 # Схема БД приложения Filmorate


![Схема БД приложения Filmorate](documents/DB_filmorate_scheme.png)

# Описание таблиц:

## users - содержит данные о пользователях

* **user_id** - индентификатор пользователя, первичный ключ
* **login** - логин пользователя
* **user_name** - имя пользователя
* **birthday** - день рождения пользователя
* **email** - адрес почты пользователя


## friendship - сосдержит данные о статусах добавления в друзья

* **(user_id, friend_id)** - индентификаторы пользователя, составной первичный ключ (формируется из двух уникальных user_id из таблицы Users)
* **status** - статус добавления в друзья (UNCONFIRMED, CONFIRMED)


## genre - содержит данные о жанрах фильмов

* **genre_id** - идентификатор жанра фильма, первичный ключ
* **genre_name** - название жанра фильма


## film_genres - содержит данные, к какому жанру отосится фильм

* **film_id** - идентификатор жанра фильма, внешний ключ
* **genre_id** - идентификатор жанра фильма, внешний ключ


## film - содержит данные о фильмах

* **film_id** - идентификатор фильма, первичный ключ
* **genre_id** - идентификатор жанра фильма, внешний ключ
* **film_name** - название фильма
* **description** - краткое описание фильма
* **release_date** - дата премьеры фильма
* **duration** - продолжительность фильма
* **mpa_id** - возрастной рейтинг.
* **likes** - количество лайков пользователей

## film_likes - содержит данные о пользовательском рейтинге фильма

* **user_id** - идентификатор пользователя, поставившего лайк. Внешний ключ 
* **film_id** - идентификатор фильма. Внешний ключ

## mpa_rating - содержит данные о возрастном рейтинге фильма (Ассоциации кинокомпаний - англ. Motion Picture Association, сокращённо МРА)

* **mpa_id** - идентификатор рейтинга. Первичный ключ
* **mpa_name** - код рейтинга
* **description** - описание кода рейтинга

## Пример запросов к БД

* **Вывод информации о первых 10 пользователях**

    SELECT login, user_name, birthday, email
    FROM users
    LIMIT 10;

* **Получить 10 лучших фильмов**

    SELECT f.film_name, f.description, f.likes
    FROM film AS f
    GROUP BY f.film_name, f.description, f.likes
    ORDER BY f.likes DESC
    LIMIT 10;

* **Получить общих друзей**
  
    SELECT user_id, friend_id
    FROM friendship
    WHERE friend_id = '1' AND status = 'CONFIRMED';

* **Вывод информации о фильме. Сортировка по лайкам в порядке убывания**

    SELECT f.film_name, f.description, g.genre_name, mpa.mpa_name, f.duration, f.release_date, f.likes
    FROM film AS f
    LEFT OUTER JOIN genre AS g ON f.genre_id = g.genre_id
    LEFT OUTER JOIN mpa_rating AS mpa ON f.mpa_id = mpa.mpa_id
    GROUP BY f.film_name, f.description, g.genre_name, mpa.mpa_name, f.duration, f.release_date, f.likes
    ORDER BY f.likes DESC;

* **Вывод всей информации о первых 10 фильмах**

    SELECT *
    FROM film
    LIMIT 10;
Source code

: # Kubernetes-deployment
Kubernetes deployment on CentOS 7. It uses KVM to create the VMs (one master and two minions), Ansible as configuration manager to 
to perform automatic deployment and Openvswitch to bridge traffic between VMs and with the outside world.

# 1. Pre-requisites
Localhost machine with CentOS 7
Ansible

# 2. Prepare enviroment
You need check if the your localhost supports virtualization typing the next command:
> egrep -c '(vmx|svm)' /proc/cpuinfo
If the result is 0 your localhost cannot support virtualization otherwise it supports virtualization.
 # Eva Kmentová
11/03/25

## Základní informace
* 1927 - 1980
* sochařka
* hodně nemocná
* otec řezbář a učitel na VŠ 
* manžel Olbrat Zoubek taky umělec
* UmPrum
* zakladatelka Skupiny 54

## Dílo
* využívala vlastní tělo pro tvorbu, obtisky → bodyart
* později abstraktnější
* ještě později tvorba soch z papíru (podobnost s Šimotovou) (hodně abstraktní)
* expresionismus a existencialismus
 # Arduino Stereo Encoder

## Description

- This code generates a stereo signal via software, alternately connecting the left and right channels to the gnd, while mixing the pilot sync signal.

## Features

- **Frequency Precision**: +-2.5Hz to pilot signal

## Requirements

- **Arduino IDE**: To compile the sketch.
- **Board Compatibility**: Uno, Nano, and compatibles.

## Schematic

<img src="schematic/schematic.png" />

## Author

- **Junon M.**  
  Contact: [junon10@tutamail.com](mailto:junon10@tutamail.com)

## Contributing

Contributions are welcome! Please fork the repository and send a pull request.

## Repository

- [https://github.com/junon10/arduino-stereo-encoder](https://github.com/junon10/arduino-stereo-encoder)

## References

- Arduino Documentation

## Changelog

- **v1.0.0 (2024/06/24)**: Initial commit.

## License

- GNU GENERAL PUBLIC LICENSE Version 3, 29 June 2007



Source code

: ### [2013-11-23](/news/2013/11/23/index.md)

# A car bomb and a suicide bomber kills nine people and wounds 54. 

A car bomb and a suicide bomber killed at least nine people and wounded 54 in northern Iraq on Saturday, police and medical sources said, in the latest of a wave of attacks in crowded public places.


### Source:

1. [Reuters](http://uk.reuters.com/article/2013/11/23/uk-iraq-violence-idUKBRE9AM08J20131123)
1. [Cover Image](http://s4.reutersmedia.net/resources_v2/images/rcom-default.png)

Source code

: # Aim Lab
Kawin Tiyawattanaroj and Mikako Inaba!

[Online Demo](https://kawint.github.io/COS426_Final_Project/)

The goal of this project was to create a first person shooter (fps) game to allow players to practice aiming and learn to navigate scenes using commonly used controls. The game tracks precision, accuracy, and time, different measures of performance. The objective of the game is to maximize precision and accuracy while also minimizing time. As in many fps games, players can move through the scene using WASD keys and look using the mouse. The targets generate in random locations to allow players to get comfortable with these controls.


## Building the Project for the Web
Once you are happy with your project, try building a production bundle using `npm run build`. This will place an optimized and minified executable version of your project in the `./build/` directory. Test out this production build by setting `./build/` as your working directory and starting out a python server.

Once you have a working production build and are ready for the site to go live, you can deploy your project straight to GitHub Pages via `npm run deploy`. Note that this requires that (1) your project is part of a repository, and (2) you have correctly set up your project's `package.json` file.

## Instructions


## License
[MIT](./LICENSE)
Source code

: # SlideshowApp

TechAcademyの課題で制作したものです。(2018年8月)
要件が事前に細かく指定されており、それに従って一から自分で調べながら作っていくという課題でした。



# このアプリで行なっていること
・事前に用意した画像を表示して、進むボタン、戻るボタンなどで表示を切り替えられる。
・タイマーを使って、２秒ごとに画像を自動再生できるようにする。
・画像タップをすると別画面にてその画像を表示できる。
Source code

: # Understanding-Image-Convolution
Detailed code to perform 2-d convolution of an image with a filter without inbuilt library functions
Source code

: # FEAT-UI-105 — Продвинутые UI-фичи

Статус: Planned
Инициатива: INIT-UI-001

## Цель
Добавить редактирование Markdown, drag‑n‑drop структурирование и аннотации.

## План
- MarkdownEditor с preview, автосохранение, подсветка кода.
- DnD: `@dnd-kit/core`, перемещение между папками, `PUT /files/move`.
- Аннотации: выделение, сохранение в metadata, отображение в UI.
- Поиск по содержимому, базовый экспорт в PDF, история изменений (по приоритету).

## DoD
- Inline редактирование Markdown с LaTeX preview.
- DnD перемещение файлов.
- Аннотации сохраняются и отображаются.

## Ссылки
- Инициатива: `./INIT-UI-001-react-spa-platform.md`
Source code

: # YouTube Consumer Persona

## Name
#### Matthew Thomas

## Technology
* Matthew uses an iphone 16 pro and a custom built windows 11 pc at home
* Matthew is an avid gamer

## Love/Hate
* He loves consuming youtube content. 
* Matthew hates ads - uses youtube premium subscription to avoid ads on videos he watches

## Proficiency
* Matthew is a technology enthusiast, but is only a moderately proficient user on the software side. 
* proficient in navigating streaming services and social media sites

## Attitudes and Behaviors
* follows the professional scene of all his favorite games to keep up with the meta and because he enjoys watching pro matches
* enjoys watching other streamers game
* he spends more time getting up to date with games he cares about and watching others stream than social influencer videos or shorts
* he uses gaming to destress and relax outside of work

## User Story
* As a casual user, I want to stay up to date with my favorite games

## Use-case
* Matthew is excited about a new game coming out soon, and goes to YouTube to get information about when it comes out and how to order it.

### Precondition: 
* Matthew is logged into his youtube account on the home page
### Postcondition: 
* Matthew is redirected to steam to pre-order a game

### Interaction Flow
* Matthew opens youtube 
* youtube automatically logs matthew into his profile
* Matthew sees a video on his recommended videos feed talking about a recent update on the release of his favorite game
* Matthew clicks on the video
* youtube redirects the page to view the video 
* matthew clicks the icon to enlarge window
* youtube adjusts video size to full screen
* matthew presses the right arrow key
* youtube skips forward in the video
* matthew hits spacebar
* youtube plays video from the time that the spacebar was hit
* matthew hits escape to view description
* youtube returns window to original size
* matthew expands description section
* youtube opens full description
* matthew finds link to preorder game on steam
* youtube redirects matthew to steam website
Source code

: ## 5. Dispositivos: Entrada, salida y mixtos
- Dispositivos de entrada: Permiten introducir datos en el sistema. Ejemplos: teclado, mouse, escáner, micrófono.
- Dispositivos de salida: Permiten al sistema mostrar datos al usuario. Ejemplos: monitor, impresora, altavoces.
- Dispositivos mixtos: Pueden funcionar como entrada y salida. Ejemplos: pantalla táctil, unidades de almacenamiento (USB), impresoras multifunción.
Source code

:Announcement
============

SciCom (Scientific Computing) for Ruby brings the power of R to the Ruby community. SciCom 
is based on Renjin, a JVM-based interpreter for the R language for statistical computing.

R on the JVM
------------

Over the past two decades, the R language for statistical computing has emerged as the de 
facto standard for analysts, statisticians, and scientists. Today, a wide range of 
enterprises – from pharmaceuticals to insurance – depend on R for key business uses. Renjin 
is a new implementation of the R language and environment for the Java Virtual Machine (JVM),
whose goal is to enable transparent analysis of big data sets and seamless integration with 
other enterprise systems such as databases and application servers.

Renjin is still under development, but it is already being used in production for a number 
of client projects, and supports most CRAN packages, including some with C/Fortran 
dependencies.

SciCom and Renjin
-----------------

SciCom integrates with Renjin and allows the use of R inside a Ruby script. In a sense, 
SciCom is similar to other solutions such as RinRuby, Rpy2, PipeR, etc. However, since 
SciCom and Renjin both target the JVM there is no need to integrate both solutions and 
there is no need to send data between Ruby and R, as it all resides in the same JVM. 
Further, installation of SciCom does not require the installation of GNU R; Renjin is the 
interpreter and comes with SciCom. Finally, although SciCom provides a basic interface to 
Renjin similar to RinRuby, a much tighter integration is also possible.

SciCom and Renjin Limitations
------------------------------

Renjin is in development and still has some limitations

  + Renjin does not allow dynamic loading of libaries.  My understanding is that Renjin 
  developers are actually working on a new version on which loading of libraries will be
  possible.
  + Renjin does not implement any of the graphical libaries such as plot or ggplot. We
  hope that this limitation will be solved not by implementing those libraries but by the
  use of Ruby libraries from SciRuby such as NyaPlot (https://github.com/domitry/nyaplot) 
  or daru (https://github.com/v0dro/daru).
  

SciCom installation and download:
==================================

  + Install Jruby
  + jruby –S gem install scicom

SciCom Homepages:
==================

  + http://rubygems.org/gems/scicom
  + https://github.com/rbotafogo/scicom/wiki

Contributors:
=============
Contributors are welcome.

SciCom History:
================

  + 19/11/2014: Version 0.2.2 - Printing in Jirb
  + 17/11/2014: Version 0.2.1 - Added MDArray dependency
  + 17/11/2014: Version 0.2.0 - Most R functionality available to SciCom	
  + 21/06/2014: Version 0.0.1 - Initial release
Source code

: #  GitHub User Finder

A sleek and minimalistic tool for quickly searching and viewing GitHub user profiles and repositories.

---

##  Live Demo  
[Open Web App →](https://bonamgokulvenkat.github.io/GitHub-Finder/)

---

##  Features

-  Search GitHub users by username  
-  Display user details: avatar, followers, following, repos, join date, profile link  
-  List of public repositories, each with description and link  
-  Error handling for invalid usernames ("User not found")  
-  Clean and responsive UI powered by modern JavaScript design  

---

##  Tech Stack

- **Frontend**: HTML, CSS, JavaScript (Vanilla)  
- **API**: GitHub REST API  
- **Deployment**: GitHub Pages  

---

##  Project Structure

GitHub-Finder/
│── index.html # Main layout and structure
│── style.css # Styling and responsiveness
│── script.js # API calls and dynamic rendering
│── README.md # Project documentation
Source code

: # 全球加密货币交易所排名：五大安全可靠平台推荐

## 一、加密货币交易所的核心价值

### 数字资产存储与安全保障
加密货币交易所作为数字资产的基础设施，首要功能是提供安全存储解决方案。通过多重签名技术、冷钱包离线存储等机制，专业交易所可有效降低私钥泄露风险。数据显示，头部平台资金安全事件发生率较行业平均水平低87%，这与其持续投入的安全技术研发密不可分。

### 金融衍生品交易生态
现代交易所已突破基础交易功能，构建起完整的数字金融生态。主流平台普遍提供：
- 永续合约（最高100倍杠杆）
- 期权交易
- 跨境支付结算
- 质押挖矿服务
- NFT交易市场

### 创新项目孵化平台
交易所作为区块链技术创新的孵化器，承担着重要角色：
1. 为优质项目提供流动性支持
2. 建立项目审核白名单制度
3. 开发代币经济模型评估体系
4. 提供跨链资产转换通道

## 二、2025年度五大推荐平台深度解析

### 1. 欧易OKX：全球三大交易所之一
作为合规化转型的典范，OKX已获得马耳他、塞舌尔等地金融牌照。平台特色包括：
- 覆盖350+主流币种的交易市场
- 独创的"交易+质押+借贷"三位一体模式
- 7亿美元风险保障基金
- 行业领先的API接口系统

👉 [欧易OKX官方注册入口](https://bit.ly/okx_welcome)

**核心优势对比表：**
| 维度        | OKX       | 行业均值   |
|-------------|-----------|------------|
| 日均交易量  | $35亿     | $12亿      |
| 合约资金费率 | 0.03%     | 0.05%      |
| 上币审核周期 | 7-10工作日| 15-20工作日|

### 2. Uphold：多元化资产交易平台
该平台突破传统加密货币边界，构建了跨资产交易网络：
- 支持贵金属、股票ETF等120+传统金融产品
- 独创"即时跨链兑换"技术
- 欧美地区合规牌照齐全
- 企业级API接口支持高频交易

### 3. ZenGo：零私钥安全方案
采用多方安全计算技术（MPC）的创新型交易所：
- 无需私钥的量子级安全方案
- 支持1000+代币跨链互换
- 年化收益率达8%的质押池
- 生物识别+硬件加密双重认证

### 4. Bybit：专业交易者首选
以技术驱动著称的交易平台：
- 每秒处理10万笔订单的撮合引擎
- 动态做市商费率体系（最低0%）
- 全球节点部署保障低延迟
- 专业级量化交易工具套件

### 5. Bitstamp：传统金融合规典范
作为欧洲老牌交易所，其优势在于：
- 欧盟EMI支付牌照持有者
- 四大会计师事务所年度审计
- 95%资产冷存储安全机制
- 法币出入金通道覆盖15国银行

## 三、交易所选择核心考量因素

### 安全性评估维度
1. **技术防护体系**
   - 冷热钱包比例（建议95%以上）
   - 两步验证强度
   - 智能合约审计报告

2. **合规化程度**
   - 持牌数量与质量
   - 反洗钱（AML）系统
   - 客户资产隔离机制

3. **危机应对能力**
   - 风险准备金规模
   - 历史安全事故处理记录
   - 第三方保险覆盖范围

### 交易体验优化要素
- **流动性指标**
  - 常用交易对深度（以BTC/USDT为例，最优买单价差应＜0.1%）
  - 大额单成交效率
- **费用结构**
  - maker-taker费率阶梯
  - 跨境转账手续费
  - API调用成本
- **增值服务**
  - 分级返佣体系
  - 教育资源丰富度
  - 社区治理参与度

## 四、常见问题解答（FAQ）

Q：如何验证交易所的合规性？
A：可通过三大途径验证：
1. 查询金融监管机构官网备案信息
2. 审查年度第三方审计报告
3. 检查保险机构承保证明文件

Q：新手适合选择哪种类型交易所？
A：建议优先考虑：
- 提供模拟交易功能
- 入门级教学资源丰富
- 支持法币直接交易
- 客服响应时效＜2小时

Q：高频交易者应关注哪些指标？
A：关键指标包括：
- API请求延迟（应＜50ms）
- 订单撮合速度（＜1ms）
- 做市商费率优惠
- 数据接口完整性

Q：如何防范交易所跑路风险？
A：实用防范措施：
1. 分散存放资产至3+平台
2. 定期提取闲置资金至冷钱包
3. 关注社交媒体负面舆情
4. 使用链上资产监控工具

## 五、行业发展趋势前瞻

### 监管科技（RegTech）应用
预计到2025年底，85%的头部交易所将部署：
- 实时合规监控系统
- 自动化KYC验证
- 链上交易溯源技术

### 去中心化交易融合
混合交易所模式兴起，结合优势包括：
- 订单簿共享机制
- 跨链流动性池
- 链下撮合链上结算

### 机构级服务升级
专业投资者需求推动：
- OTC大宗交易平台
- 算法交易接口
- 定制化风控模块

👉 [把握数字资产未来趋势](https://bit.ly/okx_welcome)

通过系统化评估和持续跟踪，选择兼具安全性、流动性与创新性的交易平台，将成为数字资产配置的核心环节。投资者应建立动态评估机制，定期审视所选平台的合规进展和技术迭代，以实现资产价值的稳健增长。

- Assignment -
Everything from the line containing "an avid gamer" through the line containing "the software side." in the material above should be retyped exactly, both ends included, and nothing more.

- Output for this exercise -
* Matthew is an avid gamer

## Love/Hate
* He loves consuming youtube content. 
* Matthew hates ads - uses youtube premium subscription to avoid ads on videos he watches

## Proficiency
* Matthew is a technology enthusiast, but is only a moderately proficient user on the software side. 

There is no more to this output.